Adrien ed Étienne tornavano a casa ognuno per conto proprio, Adrien per leggere o ripensare a quello che si erano detti, Étienne per fare skate o guardare la fine di Récré A2 in televisione con la sorellina Louise.

A unirli era Nina. Senza di lei Adrien ed Étienne non si vedevano. O erano in tre o niente.

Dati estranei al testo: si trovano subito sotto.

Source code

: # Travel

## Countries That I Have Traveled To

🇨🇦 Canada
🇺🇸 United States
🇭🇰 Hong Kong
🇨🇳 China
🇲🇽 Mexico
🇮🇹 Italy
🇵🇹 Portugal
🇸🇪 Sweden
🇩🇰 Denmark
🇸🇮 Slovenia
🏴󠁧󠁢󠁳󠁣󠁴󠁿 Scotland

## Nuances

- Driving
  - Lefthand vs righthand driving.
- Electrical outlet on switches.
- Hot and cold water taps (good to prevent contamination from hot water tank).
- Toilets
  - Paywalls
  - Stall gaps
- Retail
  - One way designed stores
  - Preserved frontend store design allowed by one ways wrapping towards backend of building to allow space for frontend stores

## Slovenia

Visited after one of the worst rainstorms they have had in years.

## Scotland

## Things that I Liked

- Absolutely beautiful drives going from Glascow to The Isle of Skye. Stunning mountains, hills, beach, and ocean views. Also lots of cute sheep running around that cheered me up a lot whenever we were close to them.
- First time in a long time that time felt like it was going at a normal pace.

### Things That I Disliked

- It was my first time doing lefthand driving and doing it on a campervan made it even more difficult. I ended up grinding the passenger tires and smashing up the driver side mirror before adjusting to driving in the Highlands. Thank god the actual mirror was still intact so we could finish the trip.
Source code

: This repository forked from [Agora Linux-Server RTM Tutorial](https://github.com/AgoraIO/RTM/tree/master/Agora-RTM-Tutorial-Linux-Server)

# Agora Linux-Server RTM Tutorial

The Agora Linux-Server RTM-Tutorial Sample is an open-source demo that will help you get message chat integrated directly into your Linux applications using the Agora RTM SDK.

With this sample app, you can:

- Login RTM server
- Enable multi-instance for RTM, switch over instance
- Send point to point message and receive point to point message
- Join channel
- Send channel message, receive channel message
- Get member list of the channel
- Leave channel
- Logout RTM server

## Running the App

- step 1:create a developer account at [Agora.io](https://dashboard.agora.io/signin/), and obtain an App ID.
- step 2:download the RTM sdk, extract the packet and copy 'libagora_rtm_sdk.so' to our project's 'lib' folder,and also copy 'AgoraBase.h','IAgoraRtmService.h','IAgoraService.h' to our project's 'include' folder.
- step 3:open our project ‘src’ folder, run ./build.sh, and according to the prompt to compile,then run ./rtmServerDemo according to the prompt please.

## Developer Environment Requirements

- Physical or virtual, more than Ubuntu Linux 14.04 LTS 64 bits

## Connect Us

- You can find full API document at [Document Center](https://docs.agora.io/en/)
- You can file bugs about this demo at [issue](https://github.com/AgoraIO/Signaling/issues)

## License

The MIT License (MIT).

Ai due maschi Nina piaceva perché non giudicava mai nessuno, mentre a La Comelle tutti davano giudizi su tutti. Le dicerie venivano ereditate, passavano di generazione in generazione. Nina si portava dietro la reputazione della madre, era considerata «la bastardina di una che non valeva niente». Adrien, data la sua timidezza, non interessava nessuno a parte Nina, che lo trovava intelligente e misterioso. La madre di Adrien, Joséphine Simoni, era la nuova recluta dell’asilo nido comunale, una fricchettona con le gonne lunghe che strusciavano i marciapiedi. Il padre non c’era. Madre e figlio erano considerati due hippy. Quanto a Étienne, molti lo tenevano alla larga perché “figlio di borghesi”. A La Comelle non ci si mischiava, i tovaglioli stavano con i tovaglioli e gli strofinacci con gli strofinacci. Si rispettavano gli operai, un po’ meno i capireparto. I figli dei dirigenti erano visti male, benessere e ricchezza apparivano sospetti.

I tre andavano sempre al cinema insieme e si sedevano sempre in prima fila. Adrien non stava dietro come in classe, ma seduto accanto a Nina. Lei al centro, lui a destra ed Étienne a sinistra.

Il giorno in cui avevano visto Manon delle sorgenti Nina aveva preso la mano dei due ragazzini nel momento in cui Ugolin si cuce il nastro di Manon sulla pelle e le aveva tenute strette nelle sue per parecchio tempo dopo che Ugolin si era impiccato.

Checché ne dicessero, Manon delle sorgenti era il film preferito di Étienne e Adrien. Se chiedevano loro «Qual è il tuo film preferito?» rispondevano «Il ritorno dello Jedi», ma era una bugia.